1 - Implement a Language Identification service that returns the language code of the language in which the text is written. The provided data and test will target Spanish (ES), Portuguese (PT-PT) and English (EN)
2 - Train the system to distinguish between language variants. In this case we wish to distinguish between European Portuguese (PT-PT) and Brazilian Portuguese (PT-BR)
3 - Implement a deep learning model (recommended: a BILSTM tagger) to detect code switching (language mixture) and return both a list of tokens and a list with one language label per token. To simplify we are going to focus on English and Spanish, so you only need to return for each token either 'en', 'es' or 'other'
Before running the scripts and notebooks, install the requirements.txt.
The demo scripts task1.py
, task2.py
, and task3.py
solve the corresponding tasks.
How to run:
python task1.py input_file output_file
python task2.py input_file output_file
input_file
should be a text file with one document for a line.
output_file
will contain labels, one label for a line.

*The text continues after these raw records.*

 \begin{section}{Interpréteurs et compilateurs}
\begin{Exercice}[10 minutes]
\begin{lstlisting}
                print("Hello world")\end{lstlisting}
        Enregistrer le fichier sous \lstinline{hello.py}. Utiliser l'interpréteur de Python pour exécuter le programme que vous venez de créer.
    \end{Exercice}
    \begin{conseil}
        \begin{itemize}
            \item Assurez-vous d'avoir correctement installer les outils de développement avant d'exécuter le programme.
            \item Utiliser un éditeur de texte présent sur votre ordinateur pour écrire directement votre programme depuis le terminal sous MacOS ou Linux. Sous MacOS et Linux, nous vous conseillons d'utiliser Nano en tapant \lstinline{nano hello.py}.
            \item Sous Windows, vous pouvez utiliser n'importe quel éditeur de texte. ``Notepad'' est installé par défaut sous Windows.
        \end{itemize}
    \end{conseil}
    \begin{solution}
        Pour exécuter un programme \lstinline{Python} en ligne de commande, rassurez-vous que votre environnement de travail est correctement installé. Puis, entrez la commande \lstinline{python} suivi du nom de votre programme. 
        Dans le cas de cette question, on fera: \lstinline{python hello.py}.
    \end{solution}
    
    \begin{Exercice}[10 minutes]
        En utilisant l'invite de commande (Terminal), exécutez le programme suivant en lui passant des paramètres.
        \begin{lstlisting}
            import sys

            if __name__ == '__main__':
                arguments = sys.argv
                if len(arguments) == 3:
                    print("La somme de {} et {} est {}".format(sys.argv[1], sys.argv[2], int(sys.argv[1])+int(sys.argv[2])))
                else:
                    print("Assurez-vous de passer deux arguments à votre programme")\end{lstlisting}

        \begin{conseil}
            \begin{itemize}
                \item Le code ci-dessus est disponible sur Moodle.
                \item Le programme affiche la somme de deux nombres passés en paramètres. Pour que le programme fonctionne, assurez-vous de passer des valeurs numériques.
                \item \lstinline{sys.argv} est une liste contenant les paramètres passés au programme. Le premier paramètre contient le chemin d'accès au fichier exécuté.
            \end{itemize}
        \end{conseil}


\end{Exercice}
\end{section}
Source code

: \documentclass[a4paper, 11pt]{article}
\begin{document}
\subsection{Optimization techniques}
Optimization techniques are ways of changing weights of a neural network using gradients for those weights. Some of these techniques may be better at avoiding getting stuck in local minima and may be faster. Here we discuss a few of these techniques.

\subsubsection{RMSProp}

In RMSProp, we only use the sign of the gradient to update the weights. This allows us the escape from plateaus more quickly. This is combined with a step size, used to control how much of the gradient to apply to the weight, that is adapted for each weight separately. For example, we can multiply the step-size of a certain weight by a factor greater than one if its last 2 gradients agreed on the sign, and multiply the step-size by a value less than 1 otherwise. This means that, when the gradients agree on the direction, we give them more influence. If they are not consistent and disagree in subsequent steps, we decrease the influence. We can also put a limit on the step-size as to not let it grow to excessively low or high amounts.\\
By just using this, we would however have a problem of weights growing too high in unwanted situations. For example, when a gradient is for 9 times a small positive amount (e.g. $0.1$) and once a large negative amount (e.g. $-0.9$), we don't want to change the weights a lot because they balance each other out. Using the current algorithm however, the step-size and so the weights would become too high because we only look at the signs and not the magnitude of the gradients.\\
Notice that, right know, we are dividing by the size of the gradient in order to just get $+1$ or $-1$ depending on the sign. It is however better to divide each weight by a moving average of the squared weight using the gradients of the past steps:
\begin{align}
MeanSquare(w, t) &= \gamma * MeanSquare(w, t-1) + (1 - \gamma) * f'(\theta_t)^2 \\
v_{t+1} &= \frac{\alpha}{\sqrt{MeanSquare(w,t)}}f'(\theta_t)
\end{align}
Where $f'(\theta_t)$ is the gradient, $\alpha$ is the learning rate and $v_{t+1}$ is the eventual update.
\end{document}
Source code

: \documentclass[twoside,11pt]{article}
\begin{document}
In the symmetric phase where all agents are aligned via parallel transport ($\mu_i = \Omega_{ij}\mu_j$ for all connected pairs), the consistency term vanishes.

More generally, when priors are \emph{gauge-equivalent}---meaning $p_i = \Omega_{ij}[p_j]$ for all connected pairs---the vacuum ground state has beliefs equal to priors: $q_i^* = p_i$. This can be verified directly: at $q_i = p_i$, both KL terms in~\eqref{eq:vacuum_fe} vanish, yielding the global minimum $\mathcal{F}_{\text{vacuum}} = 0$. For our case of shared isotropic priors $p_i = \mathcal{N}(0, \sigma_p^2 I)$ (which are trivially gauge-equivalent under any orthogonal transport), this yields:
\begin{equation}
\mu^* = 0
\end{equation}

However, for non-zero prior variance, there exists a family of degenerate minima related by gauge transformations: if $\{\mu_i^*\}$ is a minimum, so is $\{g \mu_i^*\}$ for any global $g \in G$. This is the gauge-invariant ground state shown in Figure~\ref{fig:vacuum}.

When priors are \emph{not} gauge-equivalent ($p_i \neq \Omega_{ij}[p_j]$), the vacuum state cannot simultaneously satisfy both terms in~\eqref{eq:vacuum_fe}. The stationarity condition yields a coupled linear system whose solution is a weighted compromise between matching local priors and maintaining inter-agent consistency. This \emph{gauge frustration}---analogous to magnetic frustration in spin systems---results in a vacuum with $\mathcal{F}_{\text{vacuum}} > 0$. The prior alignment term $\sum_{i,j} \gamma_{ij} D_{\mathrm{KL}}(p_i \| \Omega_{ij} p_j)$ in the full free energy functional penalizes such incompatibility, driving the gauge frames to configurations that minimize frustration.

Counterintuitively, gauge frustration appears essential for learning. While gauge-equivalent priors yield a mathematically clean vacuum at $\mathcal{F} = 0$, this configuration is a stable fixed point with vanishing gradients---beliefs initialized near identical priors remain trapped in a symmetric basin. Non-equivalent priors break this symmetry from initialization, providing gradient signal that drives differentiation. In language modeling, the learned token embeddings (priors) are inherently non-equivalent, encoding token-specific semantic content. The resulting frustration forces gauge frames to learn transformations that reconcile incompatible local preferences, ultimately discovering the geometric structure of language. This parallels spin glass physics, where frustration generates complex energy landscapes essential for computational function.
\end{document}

python task3.py input_file.tsv output_file
input_file.tsv
should be a .tsv or .csv file in the same format as train_data.tsv
and dev_data.tsv
in code_switching/data
.
output_file
will contain labels; in one line there will be the labels for one document, separated by commas.
demo_notebooks
folder contains notebooks corresponding to the tasks. They demonstrate how to use the models and how to evaluate their quality.
In code_switching
and langid
I provided the description of my solutions.